A estratégia de elevação dos juros para combater a inflação não é uma exclusividade do Brasil — na verdade, ela afeta todo o planeta depois da pandemia. No dia 16, no auge da crise que praticamente quebrou o banco Credit Suisse e levou à sua compra pelo concorrente UBS, o Banco Central Europeu seguiu com sua política de elevação das taxas e subiu o índice em meio ponto porcentual. Em pronunciamento, na quarta 22, a presidente do banco, Christine Lagarde, afirmou que o foco absoluto da instituição está no combate à ascensão da inflação no bloco, hoje em 8,5%. Nos Estados Unidos, o Federal Reserve também manteve a estratégia de alta, mesmo depois da quebra do Silicon Valley Bank, que foi à bancarrota justamente por ter seus ativos lastreados em títulos do Tesouro com juros mais baixos do que os que estão em vigor atualmente. Com isso, o Fed subiu os juros americanos em 0,25 ponto porcentual, que agora se mantêm na faixa referencial de 4,75% a 5% ao ano. O objetivo é baixar a inflação dos atuais 6% para 2%. Por aqui, o comunicado do Copom que justificou a manutenção dos juros no patamar atual deixou claro que entre os fatores de risco para a inflação brasileira, hoje em 5,6%, estão “a incerteza sobre o arcabouço fiscal e seus impactos sobre as expectativas para a trajetória da dívida pública”. Costurado em ritmo de urgência pelo ministro da Fazenda, Fernando Haddad, justamente para demonstrar o compromisso do governo com a responsabilidade fiscal, o arcabouço deve ser anunciado apenas no início de abril, depois da viagem de Lula à China. A postergação foi uma decisão do presidente, que pediu alterações no plano de Haddad e equipe, e queria os membros do governo aqui — e não a 17 000 quilômetros de distância — no anúncio. Em resposta à ansiedade do mercado em torno o arcabouço, Lula foi irônico (e um tanto desplugado da necessidade econômica atual). “Não precisamos ter a pressa do setor financeiro.”

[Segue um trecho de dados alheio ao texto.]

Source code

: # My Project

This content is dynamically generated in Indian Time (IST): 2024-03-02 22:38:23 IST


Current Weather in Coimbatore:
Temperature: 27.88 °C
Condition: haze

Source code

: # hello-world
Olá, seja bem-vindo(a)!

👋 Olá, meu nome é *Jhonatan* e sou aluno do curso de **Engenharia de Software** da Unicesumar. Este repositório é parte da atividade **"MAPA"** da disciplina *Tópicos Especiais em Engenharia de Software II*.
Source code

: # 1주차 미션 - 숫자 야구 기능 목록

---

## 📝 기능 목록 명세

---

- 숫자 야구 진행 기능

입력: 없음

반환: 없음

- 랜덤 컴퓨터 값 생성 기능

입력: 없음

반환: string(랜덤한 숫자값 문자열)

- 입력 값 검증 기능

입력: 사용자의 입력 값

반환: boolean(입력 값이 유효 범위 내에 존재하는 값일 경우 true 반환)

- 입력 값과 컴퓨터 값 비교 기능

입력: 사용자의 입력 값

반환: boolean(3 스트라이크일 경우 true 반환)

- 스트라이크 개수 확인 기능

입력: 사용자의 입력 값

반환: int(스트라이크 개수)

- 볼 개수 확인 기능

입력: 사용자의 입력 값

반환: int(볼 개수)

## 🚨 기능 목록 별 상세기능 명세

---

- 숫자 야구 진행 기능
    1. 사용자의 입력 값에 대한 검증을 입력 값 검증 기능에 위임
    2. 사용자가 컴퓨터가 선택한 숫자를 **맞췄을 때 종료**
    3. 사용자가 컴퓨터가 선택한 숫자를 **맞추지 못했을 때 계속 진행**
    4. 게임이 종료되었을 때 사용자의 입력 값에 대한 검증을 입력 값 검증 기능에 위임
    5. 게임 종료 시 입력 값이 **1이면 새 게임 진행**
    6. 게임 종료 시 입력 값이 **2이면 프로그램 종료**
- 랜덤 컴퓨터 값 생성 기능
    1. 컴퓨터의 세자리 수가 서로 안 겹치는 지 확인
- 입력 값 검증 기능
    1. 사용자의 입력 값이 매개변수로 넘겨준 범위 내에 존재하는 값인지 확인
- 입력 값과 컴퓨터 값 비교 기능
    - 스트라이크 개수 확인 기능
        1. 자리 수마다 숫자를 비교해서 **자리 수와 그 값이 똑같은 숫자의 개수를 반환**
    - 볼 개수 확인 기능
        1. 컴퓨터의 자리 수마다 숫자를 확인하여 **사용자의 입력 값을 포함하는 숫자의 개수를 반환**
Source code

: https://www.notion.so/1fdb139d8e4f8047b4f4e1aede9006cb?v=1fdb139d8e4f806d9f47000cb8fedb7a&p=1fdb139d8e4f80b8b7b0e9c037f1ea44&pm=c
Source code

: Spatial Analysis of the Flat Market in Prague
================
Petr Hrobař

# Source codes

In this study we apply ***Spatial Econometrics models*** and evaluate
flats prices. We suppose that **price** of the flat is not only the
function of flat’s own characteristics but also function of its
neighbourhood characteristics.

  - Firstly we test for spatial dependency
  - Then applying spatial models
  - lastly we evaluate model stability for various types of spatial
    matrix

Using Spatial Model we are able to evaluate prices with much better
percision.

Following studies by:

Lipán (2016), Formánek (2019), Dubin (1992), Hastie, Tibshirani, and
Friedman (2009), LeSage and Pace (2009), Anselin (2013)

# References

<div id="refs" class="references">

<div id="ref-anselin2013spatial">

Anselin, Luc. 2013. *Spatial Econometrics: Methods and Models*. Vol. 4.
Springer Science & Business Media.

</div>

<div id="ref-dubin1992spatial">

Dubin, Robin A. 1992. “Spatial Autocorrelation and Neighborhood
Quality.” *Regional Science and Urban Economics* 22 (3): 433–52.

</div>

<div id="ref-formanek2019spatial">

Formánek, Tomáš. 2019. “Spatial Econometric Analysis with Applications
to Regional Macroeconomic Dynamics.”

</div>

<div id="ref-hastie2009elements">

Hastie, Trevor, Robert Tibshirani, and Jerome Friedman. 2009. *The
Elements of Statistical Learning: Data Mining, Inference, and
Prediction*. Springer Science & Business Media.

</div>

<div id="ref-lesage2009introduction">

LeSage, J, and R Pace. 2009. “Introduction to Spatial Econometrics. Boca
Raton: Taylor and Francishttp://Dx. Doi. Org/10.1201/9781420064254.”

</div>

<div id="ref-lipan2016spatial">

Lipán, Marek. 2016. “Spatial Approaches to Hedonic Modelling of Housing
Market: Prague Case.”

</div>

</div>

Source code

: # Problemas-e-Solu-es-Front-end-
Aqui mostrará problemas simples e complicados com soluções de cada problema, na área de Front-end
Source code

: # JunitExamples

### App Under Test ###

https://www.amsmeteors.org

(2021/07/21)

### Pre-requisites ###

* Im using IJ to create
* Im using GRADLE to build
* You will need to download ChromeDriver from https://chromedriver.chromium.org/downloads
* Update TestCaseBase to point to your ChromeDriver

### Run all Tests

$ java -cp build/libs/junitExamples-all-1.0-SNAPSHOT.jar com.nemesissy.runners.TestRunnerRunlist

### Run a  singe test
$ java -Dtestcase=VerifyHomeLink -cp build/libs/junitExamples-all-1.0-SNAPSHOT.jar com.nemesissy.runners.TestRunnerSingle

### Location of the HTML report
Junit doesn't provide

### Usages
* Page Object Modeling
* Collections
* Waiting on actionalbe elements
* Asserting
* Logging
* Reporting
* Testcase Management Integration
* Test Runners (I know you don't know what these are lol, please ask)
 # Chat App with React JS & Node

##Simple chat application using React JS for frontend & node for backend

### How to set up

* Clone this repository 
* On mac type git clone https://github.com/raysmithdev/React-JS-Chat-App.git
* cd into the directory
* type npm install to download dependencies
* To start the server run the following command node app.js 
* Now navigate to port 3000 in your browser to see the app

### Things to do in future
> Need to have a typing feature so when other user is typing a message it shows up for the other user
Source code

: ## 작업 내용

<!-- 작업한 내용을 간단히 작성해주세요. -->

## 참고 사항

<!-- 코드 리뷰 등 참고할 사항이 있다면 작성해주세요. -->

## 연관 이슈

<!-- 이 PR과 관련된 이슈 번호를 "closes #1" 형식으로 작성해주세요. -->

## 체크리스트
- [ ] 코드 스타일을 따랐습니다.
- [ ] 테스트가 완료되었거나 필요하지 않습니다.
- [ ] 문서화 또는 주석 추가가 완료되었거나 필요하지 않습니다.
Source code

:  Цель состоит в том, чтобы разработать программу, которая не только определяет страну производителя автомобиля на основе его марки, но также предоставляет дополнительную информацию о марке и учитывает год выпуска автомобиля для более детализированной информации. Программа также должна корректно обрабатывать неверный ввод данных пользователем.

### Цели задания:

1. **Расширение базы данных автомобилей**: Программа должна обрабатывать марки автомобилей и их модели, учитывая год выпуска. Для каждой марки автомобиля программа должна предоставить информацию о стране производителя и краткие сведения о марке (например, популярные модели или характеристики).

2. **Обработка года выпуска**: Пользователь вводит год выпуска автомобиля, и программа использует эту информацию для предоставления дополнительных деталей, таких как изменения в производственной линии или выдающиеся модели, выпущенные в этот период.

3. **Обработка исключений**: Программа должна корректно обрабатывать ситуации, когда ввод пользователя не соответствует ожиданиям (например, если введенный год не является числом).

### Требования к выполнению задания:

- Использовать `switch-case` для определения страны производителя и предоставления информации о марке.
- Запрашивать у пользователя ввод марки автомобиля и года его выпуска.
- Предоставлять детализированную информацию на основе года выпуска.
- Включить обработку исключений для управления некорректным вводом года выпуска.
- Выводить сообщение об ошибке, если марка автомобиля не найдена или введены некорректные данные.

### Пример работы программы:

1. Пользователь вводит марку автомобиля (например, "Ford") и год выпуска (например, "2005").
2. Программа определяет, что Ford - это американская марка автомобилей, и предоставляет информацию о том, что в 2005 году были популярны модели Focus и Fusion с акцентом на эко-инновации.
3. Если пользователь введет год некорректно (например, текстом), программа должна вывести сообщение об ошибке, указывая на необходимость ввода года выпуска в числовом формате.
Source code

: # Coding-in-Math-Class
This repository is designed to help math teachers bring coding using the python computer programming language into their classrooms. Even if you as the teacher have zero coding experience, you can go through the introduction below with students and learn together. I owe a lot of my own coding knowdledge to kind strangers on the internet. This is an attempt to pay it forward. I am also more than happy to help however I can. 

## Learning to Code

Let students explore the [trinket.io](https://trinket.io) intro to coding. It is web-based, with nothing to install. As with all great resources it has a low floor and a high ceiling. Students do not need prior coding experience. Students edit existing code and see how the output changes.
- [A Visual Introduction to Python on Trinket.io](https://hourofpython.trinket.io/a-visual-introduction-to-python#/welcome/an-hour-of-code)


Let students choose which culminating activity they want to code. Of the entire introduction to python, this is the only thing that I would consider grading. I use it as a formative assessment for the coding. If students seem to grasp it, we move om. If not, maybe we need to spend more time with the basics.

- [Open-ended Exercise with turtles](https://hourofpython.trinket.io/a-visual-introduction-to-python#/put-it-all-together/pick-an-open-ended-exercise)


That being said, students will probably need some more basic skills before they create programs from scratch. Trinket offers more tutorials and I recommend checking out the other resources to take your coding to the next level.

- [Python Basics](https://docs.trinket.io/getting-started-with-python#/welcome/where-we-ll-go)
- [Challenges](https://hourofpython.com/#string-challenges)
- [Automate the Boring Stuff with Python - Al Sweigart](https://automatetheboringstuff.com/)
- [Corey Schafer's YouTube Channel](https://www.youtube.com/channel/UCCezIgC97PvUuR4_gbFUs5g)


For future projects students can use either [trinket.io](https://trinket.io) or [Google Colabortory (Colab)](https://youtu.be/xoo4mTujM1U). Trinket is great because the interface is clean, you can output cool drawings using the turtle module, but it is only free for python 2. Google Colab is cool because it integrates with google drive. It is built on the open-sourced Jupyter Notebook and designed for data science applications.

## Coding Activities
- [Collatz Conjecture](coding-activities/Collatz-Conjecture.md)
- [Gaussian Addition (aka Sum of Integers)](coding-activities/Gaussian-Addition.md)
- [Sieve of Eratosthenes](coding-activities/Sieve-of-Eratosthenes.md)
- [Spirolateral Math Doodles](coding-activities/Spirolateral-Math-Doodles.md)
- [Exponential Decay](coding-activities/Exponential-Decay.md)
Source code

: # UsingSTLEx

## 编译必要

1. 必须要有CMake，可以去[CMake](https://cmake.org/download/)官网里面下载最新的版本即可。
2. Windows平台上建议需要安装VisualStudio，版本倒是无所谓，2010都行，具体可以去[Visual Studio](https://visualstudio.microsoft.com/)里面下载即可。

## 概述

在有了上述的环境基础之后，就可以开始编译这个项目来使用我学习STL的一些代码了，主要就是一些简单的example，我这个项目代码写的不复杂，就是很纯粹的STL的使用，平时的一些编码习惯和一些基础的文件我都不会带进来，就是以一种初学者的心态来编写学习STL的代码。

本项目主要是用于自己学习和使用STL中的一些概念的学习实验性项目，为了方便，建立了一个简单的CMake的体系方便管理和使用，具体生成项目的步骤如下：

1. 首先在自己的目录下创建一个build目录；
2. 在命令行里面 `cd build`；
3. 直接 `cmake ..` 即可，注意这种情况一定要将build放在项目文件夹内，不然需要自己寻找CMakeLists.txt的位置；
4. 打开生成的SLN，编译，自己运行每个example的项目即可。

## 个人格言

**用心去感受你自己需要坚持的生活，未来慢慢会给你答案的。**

Mesmo sem a divulgação oficial, o pacote de controle de gastos já enfrenta artilharia pesada de alas do PT. Lamentavelmente, o próprio presidente é partidário de mecanismos mais frouxos que permitam o cumprimento de seus compromissos de campanha e, claro, financie novas promessas para 2026. A questão, porém, não é política. “O novo arcabouço fiscal é fundamental para o Banco Central avaliar seu real impacto. Se for visto como algo compatível com a perspectiva de queda da inflação, o BC passa a ter espaço para redução das taxas de juros”, diz Silvio Campos Neto (nenhum parentesco com o presidente do BC), economista da Tendências Consultoria. “No cenário atual, é crucial que qualquer mudança nas taxas de juros seja feita com segurança, baseada em informações concretas”, explica. A única certeza na solução do complicado dilema dos juros é que a saída não virá de confrontos e quedas de braço. Mas, sim, de racionalidade.